Sadly, we have for years been pursuing policies that are both unsustainable and irresponsible.  We have sent a generation of leaders to Washington who have rushed headlong (to borrow from film maker Stanley Kubrick) with eyes wide shut into commitments that threaten to cripple the financial integrity of the country.  The Federal Reserve, our central bank, prints money to enable the government to become its own creditor in order to buy debt in competition with marketplace investors in an effort to keep down the rate of interest the government must pay for the money it borrows.  This past week we saw early indications that the so-called bond vigilantes may not continue to dance to Washington’s off-key tune.  They didn’t come to the treasury auction party and interest rates crept up in spite of the faux market the Fed is trying to create for the nation’s debt.

Then there is the looming problem of the fiscal condition of our several states. According to the Economic Policy Journal, “the majority of American states are currently insolvent, and…the US Treasury has been conducting a shadow bailout of at least 32 US states. Over 60% of Americans receiving state unemployment benefits are getting these directly from the US government, as 32 states have now borrowed $37.8 billion from Uncle Sam to fund unemployment insurance. The states in most dire condition are, not unexpectedly, the unholy trifecta of California ($6.9 billion borrowed), Michigan ($3.9 billion), and New York ($3.2 billion).”

It is estimated that state and local indebtedness has now reached about $3 trillion. With the apparent exception of New Jersey, where Governor Chris Christie has dug in his heels and has actually taken serious steps to end the state’s profligacy, the nation’s state houses seem to be lining up for massive federal bailouts which Washington has no choice but to resist.  This resulted in last week’s selloff of state debt instruments by the bond markets.

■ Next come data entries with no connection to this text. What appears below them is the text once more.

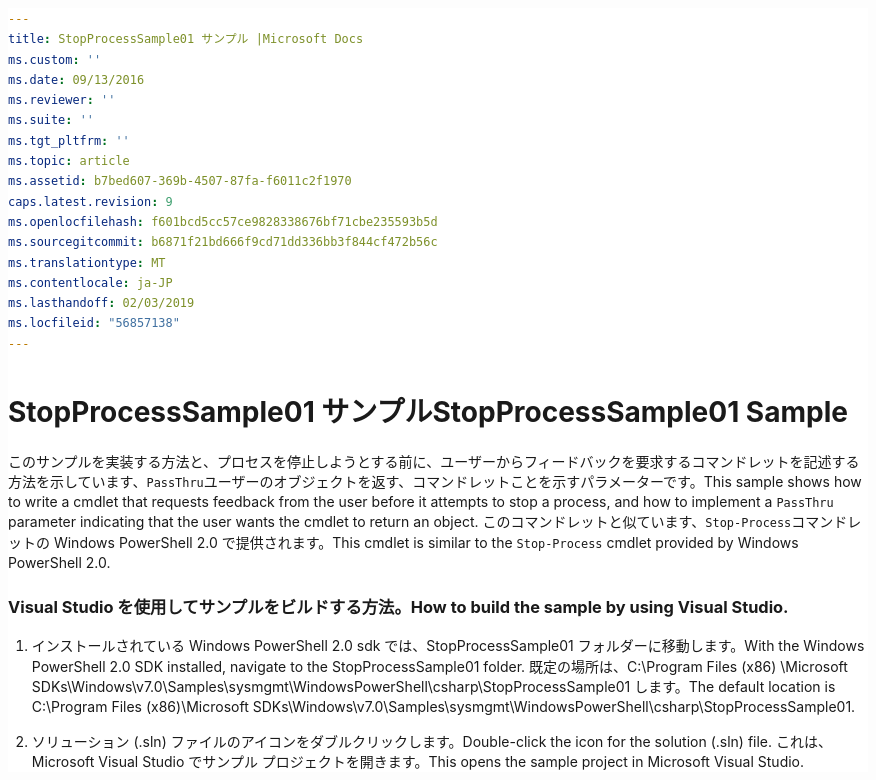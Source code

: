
```yaml
---
title: StopProcessSample01 サンプル |Microsoft Docs
ms.custom: ''
ms.date: 09/13/2016
ms.reviewer: ''
ms.suite: ''
ms.tgt_pltfrm: ''
ms.topic: article
ms.assetid: b7bed607-369b-4507-87fa-f6011c2f1970
caps.latest.revision: 9
ms.openlocfilehash: f601bcd5cc57ce9828338676bf71cbe235593b5d
ms.sourcegitcommit: b6871f21bd666f9cd71dd336bb3f844cf472b56c
ms.translationtype: MT
ms.contentlocale: ja-JP
ms.lasthandoff: 02/03/2019
ms.locfileid: "56857138"
---
```

# <a name="stopprocesssample01-sample"></a><span data-ttu-id="05ae4-102">StopProcessSample01 サンプル</span><span class="sxs-lookup"><span data-stu-id="05ae4-102">StopProcessSample01 Sample</span></span>

<span data-ttu-id="05ae4-103">このサンプルを実装する方法と、プロセスを停止しようとする前に、ユーザーからフィードバックを要求するコマンドレットを記述する方法を示しています、`PassThru`ユーザーのオブジェクトを返す、コマンドレットことを示すパラメーターです。</span><span class="sxs-lookup"><span data-stu-id="05ae4-103">This sample shows how to write a cmdlet that requests feedback from the user before it attempts to stop a process, and how to implement a `PassThru` parameter indicating that the user wants the cmdlet to return an object.</span></span> <span data-ttu-id="05ae4-104">このコマンドレットと似ています、`Stop-Process`コマンドレットの Windows PowerShell 2.0 で提供されます。</span><span class="sxs-lookup"><span data-stu-id="05ae4-104">This cmdlet is similar to the `Stop-Process` cmdlet provided by Windows PowerShell 2.0.</span></span>

### <a name="how-to-build-the-sample-by-using-visual-studio"></a><span data-ttu-id="05ae4-105">Visual Studio を使用してサンプルをビルドする方法。</span><span class="sxs-lookup"><span data-stu-id="05ae4-105">How to build the sample by using Visual Studio.</span></span>

1. <span data-ttu-id="05ae4-106">インストールされている Windows PowerShell 2.0 sdk では、StopProcessSample01 フォルダーに移動します。</span><span class="sxs-lookup"><span data-stu-id="05ae4-106">With the Windows PowerShell 2.0 SDK installed, navigate to the StopProcessSample01 folder.</span></span> <span data-ttu-id="05ae4-107">既定の場所は、C:\Program Files (x86) \Microsoft SDKs\Windows\v7.0\Samples\sysmgmt\WindowsPowerShell\csharp\StopProcessSample01 します。</span><span class="sxs-lookup"><span data-stu-id="05ae4-107">The default location is C:\Program Files (x86)\Microsoft SDKs\Windows\v7.0\Samples\sysmgmt\WindowsPowerShell\csharp\StopProcessSample01.</span></span>

2. <span data-ttu-id="05ae4-108">ソリューション (.sln) ファイルのアイコンをダブルクリックします。</span><span class="sxs-lookup"><span data-stu-id="05ae4-108">Double-click the icon for the solution (.sln) file.</span></span> <span data-ttu-id="05ae4-109">これは、Microsoft Visual Studio でサンプル プロジェクトを開きます。</span><span class="sxs-lookup"><span data-stu-id="05ae4-109">This opens the sample project in Microsoft Visual Studio.</span></span>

And just last week a member of the governing council of the European Central Bank (ECB), Nout Wellink, who also is the chief executive of the Dutch Central Bank, declared that it was not the central bank’s job to save countries on the brink of insolvency.  The European Central Bank nonetheless kept buying euro‑zone government bonds (well, if the Fed can do it here, why shouldn’t the ECB do it there?) This practice, not surprisingly, has drawn sharp criticism from Dr. Axel A. Weber, President of the Deutsche Bundesbank.

When asked if the bond buying by the European Central Bank was designed to fool speculators in Irish or southern European debt (that is, to make it appear that the market for the debt was greater than it actually was) Wellink sheepishly replied sometimes “we want to wrongfoot the markets.” At least they call the proverbial spade a spade.

Changing direction won’t be easy. Once people have come to rely on government to supply benefits they could supply for themselves they see that particular government support as immutable.  Fiscal discipline in a single budget cycle will not be sufficient to correct our long‑term course.  The national conversation the President proposed, if it is not to be just a cliché, must have as its centerpiece, the concept of what “shared sacrifice” really is.  Many of the concepts embodied in the Bowles‑Simpson commission study would make a good jumping off point.

We have not, and, in our opinion are not, managing our fiscal affairs wisely.  We know it, most of the country knows it as our recent election so clearly indicates and our creditors here and abroad know it. That’s why a US dollar, which was worth 1/35th of an ounce of gold a few administrations ago, is now worth approximately 1/1400th of an ounce of gold.  We’ve been running with our eyes wide shut long enough.  It’s time we seriously looked at where we’re going.